Flights
Olga Tokarczuk
Translated by Jennifer Croft
Riverhead Books 2018
Reviewed by Bob Wake
The risk reward ratio can be perilous for both reader and writer when embarking on something nebulously described as a “fragmentary novel.” Flights is a win-win. Olga Tokarczuk builds her novel thematically. “Constellation, not sequencing, carries truth,” she writes. Disparate narrative pieces cohere around the theme, or constellation, of travel and dislocation. One strand tells a mystery that unfolds like an Antonioni film. A husband grows frantic when his wife and son fail to return from a morning walk during a family vacation on the Croatian island of Vis. The story line itself disappears for pages at a time while other narrative threads emerge. Later, the mystery returns with the husband searching photographic evidence for signs and clues.

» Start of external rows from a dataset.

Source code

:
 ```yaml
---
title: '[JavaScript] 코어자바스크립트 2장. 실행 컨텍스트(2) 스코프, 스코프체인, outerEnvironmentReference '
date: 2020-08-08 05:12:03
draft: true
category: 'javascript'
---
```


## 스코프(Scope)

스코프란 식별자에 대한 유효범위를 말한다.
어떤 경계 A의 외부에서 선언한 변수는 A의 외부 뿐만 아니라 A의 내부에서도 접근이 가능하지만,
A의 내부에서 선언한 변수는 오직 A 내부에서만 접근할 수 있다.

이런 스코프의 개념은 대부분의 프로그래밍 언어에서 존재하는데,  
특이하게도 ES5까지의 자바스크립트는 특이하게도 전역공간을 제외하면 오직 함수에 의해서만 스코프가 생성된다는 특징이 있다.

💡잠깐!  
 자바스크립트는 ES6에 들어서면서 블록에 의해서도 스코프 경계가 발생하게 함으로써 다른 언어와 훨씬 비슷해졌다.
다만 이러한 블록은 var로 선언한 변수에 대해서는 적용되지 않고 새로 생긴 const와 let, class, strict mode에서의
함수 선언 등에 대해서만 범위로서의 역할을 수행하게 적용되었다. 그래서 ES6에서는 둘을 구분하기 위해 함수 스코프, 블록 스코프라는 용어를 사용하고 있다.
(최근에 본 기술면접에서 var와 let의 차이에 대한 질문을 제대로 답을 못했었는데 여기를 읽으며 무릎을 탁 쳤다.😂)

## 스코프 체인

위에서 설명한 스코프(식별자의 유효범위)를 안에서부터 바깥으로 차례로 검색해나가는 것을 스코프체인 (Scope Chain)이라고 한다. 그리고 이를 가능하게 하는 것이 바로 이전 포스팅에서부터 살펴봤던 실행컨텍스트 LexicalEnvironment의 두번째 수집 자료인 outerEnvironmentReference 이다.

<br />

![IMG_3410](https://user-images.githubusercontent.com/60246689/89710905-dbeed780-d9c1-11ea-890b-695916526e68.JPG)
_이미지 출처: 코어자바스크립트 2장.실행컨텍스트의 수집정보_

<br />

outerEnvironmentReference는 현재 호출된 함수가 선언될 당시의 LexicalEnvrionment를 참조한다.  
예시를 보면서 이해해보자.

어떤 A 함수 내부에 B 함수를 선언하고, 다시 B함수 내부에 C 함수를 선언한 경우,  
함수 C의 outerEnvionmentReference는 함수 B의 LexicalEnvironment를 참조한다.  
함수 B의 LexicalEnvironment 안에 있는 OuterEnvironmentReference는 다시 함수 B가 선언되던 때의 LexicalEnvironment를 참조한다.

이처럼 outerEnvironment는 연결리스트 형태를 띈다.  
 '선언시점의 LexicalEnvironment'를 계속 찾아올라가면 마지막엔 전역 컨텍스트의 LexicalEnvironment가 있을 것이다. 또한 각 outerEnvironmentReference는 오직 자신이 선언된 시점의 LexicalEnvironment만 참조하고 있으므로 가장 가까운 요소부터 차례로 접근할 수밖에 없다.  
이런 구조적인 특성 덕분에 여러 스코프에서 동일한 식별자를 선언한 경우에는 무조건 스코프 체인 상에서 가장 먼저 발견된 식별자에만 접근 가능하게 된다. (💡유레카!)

There are deadpan sections of Flights outlining in utterly plausible detail an academic pursuit referred to as travel psychology, whose practitioners meet in airports for their conferences and workshops. “Practical travel psychology investigates the metaphorical meaning of places,” we’re told. Another recurring element of Flights investigates the human body itself as a landscape of infinite inward exploration. The history of phantom pain and the embalming of bodies for medical study are discussed at length. The encyclopedic flurry of anatomical and geographical info must have presented a challenge for Jennifer Croft, who translated the novel with evident eloquence from Olga Tokarczuk’s Polish. No surprise that Croft shared with Tokarczuk the 2018 Man Booker International Prize for Flights. A masterful literary work that feels like a contemporary classic in the making.